Jose Romero came to America two years ago to work on a California farm with other immigrants from Mexico and China, and he was supposed to find protection there.
Romero was shot dead by a shooter on Monday near Half Moon Bay, close to San Francisco, along with six other farm employees. The shooting, which occurred just two days after another shooter opened fire at a ballroom in Monterey Park, an Asian American community south of Los Angeles, was shocking even in a country all too acquainted with gun violence.
The back-to-back shootings, which claimed a total of 18 lives, shook two tight-knit towns that had attracted immigrants looking for work.
Romero’s cousin, Jose Juarez, spoke quietly and sourly on Tuesday as he took a break from working as a chef at a Mexican taqueria in a strip mall in Half Moon Bay. “You look to improve your life and then you wind up with this,” he said.
Huu Can Tran, 72, frequently attended the Monterey Park dancing class, while Chunli Zhao, 66, worked on a Half Moon Bay farm, according to police. This only served to increase the sense of fear felt by immigrant populations who have been the subject of racist rhetoric and violence in the United States.
According to data gathered by the University of California, Los Angeles and shared with Reuters, 32% of Asian immigrants and 23% of Latino immigrants in California say they are “very worried” about becoming victims of gun violence in their adopted home – three times the level of fear reported by people born in the United States.

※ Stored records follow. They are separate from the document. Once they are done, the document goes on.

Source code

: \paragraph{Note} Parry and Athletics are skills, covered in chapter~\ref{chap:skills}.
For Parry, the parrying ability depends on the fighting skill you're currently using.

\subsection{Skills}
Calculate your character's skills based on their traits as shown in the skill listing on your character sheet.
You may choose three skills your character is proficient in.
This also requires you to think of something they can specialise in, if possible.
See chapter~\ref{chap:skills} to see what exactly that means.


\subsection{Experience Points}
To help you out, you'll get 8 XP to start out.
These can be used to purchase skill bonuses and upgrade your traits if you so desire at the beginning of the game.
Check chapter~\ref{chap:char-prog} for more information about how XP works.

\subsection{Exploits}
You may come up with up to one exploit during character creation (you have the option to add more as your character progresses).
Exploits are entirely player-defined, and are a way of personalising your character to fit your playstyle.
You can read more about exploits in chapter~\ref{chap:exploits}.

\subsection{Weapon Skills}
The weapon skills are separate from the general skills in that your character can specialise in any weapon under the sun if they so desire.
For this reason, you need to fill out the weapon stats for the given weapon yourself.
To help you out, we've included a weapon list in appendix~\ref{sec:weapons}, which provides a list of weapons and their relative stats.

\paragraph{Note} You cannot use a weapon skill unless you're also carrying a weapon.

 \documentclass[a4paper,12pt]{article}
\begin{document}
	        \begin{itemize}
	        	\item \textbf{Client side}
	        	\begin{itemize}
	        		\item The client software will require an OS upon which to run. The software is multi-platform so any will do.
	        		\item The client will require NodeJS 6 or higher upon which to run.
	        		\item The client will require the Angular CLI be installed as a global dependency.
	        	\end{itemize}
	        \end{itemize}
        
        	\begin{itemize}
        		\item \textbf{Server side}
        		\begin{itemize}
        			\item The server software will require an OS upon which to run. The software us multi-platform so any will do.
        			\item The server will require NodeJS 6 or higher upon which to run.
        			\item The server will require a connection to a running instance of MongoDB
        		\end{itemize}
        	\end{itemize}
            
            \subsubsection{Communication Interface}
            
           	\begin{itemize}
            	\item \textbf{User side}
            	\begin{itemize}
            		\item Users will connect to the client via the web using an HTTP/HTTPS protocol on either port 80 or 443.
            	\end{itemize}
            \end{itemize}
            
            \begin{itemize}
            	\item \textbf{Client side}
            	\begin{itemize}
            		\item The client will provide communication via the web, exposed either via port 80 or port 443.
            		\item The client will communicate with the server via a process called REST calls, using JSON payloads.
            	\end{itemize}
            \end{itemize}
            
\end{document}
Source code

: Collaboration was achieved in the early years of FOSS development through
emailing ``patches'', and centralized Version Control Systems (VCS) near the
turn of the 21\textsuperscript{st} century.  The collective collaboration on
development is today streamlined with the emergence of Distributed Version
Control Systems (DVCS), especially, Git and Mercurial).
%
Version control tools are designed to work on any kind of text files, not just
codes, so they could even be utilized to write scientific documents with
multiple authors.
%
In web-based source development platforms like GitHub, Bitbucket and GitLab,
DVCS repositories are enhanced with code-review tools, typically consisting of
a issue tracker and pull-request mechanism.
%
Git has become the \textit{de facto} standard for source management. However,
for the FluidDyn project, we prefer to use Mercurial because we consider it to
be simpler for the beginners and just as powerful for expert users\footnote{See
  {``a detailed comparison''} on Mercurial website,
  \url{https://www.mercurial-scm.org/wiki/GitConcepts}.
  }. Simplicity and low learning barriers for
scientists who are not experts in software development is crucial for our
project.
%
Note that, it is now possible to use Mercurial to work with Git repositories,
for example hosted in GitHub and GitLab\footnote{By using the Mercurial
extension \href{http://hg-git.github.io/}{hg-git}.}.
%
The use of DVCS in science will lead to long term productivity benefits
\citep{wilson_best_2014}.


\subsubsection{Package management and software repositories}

Antonio Perez, who moved from Mexico to Half Moon Bay in 1983, said he feels torn between gun violence in the US and cartel violence in his native country.
Perez shook his head and remarked, “We never anticipated this sort of severity here. Such a disaster.
Guns are available everywhere in America, according to 36-year-old Chinese-born Frank Hio. “This place is unsafe.”
People in the flourishing neighborhood known for its Asian shops and eateries expressed shock that the shooter was a local.
Rolando Favis, 72, who immigrated to the United States from the Philippines 38 years ago, claimed that both the shooters and the victims were Asian.
However, many said that they had grown more concerned for their safety in recent years as a result of the spike in Asian-related hate crimes following the pandemic and then-President Donald Trump’s comments accusing China.
Following the outbreak, Asian Americans bought more firearms. According to a University of Michigan research, a third of gun owners claimed they carried their weapons more frequently as a result of the anti-Asian attacks, and a second third indicated they kept their firearms loaded or unlocked at home.
Wesley Chan, a store employee at Euro Arms Inc. in Alhambra, three miles (5 km) from the location of the Monterey Park shooting, reported that gun sales had increased since the outbreak, especially among Asian Americans living nearby.
Everyone, he continued, “was afraid and wanted to defend themselves.”
According to the UCLA study’s principal author, Ninez Ponce, 9.3% of Asian immigrants live in California with guns, compared to 5.6% of Latino immigrants and 12% of white immigrants. A gun is kept at home by 17.6% of Californians overall, regardless of background.